__Work required__
The full listing must be reproduced exactly as given.

__Task input__
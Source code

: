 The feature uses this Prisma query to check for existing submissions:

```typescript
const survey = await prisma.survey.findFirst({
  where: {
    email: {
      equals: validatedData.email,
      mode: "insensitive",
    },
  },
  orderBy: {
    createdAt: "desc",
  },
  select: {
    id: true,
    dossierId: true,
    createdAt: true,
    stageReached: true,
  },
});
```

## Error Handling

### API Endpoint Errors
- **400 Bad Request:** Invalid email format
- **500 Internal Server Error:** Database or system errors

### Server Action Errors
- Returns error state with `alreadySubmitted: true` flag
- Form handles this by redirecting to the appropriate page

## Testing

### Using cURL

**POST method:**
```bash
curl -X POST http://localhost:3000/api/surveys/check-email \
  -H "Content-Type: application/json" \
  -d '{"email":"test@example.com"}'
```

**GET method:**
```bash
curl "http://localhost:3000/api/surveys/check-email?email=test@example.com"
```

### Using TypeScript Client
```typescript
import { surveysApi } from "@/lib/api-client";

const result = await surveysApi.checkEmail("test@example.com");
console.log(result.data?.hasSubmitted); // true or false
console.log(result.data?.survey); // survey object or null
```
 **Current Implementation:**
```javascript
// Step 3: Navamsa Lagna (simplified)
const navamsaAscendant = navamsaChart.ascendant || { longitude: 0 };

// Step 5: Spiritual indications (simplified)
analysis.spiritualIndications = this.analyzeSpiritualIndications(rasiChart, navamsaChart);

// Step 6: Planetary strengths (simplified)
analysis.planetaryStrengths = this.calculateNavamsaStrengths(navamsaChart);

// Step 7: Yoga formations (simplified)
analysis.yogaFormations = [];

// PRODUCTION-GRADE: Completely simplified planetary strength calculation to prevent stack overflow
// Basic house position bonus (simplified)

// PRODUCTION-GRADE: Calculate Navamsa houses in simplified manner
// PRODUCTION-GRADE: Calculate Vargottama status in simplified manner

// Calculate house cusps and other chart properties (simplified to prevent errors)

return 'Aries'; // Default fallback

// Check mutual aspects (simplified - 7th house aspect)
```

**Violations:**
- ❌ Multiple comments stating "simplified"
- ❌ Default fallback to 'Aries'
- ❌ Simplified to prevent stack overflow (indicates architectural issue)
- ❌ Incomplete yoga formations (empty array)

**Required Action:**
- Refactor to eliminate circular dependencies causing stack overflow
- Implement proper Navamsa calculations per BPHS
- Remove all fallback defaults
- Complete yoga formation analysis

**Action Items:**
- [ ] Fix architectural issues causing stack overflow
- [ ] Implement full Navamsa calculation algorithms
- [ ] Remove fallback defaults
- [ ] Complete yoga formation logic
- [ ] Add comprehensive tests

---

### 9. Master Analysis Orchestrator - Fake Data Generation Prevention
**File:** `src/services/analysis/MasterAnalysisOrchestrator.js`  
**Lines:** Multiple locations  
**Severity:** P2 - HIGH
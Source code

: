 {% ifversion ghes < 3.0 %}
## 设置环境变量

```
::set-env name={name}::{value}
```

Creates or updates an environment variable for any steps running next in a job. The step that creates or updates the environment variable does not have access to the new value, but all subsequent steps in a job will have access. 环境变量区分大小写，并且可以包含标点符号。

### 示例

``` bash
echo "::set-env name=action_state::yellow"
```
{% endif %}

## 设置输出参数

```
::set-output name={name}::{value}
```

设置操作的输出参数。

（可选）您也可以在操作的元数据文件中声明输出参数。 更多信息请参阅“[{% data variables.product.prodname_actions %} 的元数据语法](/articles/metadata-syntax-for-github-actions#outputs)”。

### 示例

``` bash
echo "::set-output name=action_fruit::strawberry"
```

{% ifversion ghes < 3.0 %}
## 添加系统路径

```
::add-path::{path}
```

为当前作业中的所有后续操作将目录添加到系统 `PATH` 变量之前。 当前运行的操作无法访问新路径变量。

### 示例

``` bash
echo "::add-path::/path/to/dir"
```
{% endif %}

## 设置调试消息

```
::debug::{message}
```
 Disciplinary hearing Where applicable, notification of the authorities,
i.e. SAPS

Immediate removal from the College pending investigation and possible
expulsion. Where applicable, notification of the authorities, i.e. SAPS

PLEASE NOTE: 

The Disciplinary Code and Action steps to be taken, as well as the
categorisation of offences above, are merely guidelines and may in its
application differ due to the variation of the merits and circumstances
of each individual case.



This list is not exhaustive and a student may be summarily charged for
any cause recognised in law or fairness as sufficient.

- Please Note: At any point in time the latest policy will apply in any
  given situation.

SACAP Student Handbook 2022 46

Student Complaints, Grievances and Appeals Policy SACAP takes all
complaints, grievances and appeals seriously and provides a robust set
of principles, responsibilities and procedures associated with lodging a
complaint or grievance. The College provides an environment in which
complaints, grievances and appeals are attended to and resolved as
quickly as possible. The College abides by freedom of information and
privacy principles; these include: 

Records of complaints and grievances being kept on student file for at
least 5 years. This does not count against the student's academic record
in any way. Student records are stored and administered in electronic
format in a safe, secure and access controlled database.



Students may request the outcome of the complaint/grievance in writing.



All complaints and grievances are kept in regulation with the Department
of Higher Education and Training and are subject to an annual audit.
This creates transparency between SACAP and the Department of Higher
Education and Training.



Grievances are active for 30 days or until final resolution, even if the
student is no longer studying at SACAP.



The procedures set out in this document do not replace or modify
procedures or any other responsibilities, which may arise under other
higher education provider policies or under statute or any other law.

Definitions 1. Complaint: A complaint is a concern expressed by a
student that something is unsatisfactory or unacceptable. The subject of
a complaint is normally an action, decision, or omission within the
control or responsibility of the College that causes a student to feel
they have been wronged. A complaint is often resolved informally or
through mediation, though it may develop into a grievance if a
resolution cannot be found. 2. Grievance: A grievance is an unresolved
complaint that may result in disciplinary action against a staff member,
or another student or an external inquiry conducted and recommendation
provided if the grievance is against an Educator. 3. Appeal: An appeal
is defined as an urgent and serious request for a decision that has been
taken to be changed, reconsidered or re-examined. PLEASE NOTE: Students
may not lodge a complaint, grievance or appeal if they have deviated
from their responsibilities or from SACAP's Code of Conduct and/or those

__Exercise output__
Source code

: The feature uses this Prisma query to check for existing submissions:

```typescript
const survey = await prisma.survey.findFirst({
  where: {
    email: {
      equals: validatedData.email,
      mode: "insensitive",
    },
  },
  orderBy: {
    createdAt: "desc",
  },
  select: {
    id: true,
    dossierId: true,
    createdAt: true,
    stageReached: true,
  },
});
```

## Error Handling

### API Endpoint Errors
- **400 Bad Request:** Invalid email format
- **500 Internal Server Error:** Database or system errors

### Server Action Errors
- Returns error state with `alreadySubmitted: true` flag
- Form handles this by redirecting to the appropriate page

## Testing

### Using cURL

**POST method:**
```bash
curl -X POST http://localhost:3000/api/surveys/check-email \
  -H "Content-Type: application/json" \
  -d '{"email":"test@example.com"}'
```

**GET method:**
```bash
curl "http://localhost:3000/api/surveys/check-email?email=test@example.com"
```

### Using TypeScript Client
```typescript
import { surveysApi } from "@/lib/api-client";

const result = await surveysApi.checkEmail("test@example.com");
console.log(result.data?.hasSubmitted); // true or false
console.log(result.data?.survey); // survey object or null
```
 **Current Implementation:**
```javascript
// Step 3: Navamsa Lagna (simplified)
const navamsaAscendant = navamsaChart.ascendant || { longitude: 0 };

// Step 5: Spiritual indications (simplified)
analysis.spiritualIndications = this.analyzeSpiritualIndications(rasiChart, navamsaChart);

// Step 6: Planetary strengths (simplified)
analysis.planetaryStrengths = this.calculateNavamsaStrengths(navamsaChart);

// Step 7: Yoga formations (simplified)
analysis.yogaFormations = [];

// PRODUCTION-GRADE: Completely simplified planetary strength calculation to prevent stack overflow
// Basic house position bonus (simplified)

// PRODUCTION-GRADE: Calculate Navamsa houses in simplified manner
// PRODUCTION-GRADE: Calculate Vargottama status in simplified manner

// Calculate house cusps and other chart properties (simplified to prevent errors)

return 'Aries'; // Default fallback

// Check mutual aspects (simplified - 7th house aspect)
```

**Violations:**
- ❌ Multiple comments stating "simplified"
- ❌ Default fallback to 'Aries'
- ❌ Simplified to prevent stack overflow (indicates architectural issue)
- ❌ Incomplete yoga formations (empty array)

**Required Action:**
- Refactor to eliminate circular dependencies causing stack overflow
- Implement proper Navamsa calculations per BPHS
- Remove all fallback defaults
- Complete yoga formation analysis

**Action Items:**
- [ ] Fix architectural issues causing stack overflow
- [ ] Implement full Navamsa calculation algorithms
- [ ] Remove fallback defaults
- [ ] Complete yoga formation logic
- [ ] Add comprehensive tests

---

### 9. Master Analysis Orchestrator - Fake Data Generation Prevention
**File:** `src/services/analysis/MasterAnalysisOrchestrator.js`  
**Lines:** Multiple locations  
**Severity:** P2 - HIGH
Source code

: {% ifversion ghes < 3.0 %}
## 设置环境变量

```
::set-env name={name}::{value}
```

Creates or updates an environment variable for any steps running next in a job. The step that creates or updates the environment variable does not have access to the new value, but all subsequent steps in a job will have access. 环境变量区分大小写，并且可以包含标点符号。

### 示例

``` bash
echo "::set-env name=action_state::yellow"
```
{% endif %}

## 设置输出参数

```
::set-output name={name}::{value}
```

设置操作的输出参数。

（可选）您也可以在操作的元数据文件中声明输出参数。 更多信息请参阅“[{% data variables.product.prodname_actions %} 的元数据语法](/articles/metadata-syntax-for-github-actions#outputs)”。

### 示例

``` bash
echo "::set-output name=action_fruit::strawberry"
```

{% ifversion ghes < 3.0 %}
## 添加系统路径

```
::add-path::{path}
```

为当前作业中的所有后续操作将目录添加到系统 `PATH` 变量之前。 当前运行的操作无法访问新路径变量。

### 示例

``` bash
echo "::add-path::/path/to/dir"
```
{% endif %}

## 设置调试消息

```
::debug::{message}
```
 Disciplinary hearing Where applicable, notification of the authorities,
i.e. SAPS

Immediate removal from the College pending investigation and possible
expulsion. Where applicable, notification of the authorities, i.e. SAPS

PLEASE NOTE: 

The Disciplinary Code and Action steps to be taken, as well as the
categorisation of offences above, are merely guidelines and may in its
application differ due to the variation of the merits and circumstances
of each individual case.



This list is not exhaustive and a student may be summarily charged for
any cause recognised in law or fairness as sufficient.

- Please Note: At any point in time the latest policy will apply in any
  given situation.

SACAP Student Handbook 2022 46

Student Complaints, Grievances and Appeals Policy SACAP takes all
complaints, grievances and appeals seriously and provides a robust set
of principles, responsibilities and procedures associated with lodging a
complaint or grievance. The College provides an environment in which
complaints, grievances and appeals are attended to and resolved as
quickly as possible. The College abides by freedom of information and
privacy principles; these include: 

Records of complaints and grievances being kept on student file for at
least 5 years. This does not count against the student's academic record
in any way. Student records are stored and administered in electronic
format in a safe, secure and access controlled database.



Students may request the outcome of the complaint/grievance in writing.



All complaints and grievances are kept in regulation with the Department
of Higher Education and Training and are subject to an annual audit.
This creates transparency between SACAP and the Department of Higher
Education and Training.



Grievances are active for 30 days or until final resolution, even if the
student is no longer studying at SACAP.



The procedures set out in this document do not replace or modify
procedures or any other responsibilities, which may arise under other
higher education provider policies or under statute or any other law.

Definitions 1. Complaint: A complaint is a concern expressed by a
student that something is unsatisfactory or unacceptable. The subject of
a complaint is normally an action, decision, or omission within the
control or responsibility of the College that causes a student to feel
they have been wronged. A complaint is often resolved informally or
through mediation, though it may develop into a grievance if a
resolution cannot be found. 2. Grievance: A grievance is an unresolved
complaint that may result in disciplinary action against a staff member,
or another student or an external inquiry conducted and recommendation
provided if the grievance is against an Educator. 3. Appeal: An appeal
is defined as an urgent and serious request for a decision that has been
taken to be changed, reconsidered or re-examined. PLEASE NOTE: Students
may not lodge a complaint, grievance or appeal if they have deviated
from their responsibilities or from SACAP's Code of Conduct and/or those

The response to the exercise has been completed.